*ASSIGNED TASK*: Tell how many lines in the data below hold the string "странице"; give nothing but the number.

*Stored data*:
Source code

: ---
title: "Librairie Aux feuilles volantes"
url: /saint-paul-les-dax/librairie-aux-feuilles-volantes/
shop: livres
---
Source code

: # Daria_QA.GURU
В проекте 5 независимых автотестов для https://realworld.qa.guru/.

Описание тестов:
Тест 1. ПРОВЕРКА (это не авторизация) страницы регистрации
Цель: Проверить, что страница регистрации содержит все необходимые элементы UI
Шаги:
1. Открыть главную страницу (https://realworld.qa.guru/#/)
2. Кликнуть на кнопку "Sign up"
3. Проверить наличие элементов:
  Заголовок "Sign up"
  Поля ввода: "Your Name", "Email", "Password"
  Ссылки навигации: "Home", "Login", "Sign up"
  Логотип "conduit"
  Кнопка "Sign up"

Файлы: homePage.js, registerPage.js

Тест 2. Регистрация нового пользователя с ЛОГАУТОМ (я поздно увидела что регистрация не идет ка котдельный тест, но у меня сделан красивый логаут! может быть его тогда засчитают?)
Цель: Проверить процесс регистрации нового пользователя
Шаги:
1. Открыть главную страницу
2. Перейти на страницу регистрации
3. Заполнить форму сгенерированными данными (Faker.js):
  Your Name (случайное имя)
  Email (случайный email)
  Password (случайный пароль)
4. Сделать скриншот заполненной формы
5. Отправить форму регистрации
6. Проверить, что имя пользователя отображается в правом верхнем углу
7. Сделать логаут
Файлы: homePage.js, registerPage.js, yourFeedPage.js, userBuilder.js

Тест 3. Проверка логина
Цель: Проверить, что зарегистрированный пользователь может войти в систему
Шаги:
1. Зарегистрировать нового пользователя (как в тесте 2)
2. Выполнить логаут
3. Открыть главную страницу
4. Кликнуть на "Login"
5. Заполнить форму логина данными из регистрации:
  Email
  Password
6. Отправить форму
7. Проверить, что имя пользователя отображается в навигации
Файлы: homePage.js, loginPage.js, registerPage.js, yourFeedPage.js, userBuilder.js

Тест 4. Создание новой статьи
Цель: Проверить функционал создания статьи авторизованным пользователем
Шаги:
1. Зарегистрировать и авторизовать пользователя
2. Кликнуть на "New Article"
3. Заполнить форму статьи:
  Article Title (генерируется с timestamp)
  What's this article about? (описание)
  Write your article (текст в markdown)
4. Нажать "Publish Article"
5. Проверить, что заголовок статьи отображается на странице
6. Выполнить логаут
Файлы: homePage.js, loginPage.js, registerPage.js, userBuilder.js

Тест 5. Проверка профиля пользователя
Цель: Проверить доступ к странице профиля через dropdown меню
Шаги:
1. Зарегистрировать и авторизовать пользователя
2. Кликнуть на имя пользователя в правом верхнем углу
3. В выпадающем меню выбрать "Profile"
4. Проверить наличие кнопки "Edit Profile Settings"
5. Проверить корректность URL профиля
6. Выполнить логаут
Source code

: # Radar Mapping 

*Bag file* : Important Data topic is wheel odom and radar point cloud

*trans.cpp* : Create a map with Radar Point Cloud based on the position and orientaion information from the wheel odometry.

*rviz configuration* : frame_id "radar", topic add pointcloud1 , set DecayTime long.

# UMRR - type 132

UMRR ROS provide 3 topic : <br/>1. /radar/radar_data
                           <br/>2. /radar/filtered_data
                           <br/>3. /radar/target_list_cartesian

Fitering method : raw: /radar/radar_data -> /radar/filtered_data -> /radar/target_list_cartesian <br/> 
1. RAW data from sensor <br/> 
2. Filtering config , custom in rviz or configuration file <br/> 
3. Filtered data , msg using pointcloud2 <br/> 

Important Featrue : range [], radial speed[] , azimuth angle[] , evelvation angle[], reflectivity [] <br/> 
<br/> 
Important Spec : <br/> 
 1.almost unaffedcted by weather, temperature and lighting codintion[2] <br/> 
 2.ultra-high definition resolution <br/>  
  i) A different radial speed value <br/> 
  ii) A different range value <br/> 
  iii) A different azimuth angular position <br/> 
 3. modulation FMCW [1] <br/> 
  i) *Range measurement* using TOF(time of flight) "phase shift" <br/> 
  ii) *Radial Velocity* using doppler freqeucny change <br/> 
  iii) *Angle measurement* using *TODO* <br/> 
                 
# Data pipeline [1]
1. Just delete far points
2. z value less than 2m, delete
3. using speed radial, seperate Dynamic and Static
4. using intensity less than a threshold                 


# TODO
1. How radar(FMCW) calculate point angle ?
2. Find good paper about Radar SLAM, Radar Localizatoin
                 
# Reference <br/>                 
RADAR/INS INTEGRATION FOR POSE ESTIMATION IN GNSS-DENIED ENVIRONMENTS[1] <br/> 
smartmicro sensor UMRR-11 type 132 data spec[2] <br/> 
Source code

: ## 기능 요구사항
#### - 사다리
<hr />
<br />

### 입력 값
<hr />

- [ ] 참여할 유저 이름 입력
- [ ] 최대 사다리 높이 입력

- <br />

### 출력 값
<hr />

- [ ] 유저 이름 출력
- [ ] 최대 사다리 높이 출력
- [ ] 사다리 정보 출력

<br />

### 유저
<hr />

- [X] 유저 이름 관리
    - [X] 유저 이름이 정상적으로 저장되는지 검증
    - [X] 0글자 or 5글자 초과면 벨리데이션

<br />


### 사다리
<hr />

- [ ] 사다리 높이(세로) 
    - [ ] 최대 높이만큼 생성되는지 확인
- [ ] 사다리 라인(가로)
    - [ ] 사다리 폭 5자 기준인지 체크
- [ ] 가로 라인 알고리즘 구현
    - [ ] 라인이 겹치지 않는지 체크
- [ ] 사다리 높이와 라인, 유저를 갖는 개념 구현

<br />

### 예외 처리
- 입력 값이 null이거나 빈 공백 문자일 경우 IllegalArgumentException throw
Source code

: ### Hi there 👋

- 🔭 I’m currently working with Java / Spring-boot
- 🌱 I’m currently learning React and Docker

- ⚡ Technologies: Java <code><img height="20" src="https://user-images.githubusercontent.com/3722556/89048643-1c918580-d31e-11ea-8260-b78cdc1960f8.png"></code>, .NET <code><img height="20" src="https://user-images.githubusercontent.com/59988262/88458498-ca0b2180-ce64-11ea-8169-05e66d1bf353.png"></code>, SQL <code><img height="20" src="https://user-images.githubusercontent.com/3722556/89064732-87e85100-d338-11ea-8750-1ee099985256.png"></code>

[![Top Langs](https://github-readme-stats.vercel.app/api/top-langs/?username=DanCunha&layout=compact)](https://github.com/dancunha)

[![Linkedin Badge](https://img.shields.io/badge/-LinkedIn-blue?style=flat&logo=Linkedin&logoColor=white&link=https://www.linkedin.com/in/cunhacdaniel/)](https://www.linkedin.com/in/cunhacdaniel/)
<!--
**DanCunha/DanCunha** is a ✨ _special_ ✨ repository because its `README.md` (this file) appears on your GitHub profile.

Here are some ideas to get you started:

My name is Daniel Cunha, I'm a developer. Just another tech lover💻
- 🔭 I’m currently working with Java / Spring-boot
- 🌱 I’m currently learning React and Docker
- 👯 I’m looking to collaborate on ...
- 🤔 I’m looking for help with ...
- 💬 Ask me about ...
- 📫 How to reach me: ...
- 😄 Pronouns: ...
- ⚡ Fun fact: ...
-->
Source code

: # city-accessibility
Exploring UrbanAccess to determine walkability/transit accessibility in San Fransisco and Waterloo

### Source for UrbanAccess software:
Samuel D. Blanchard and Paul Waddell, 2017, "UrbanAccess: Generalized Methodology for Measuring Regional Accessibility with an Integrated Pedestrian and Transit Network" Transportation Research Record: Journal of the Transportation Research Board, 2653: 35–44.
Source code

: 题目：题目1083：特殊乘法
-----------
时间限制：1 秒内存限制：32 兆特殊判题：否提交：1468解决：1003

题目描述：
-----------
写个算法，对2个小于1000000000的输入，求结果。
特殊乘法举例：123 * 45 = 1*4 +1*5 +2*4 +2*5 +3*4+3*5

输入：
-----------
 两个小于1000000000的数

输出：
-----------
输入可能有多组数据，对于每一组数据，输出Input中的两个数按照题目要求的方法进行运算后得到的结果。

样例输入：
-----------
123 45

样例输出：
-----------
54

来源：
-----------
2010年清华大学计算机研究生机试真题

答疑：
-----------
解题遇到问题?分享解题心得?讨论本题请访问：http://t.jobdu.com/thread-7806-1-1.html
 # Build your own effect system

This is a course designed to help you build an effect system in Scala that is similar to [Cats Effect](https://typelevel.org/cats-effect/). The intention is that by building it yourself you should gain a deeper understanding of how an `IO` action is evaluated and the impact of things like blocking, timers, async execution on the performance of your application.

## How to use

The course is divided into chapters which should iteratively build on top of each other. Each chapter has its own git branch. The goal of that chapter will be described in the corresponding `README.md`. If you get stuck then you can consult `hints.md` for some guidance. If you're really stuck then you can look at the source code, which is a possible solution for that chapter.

*TASK OUTPUT*: 2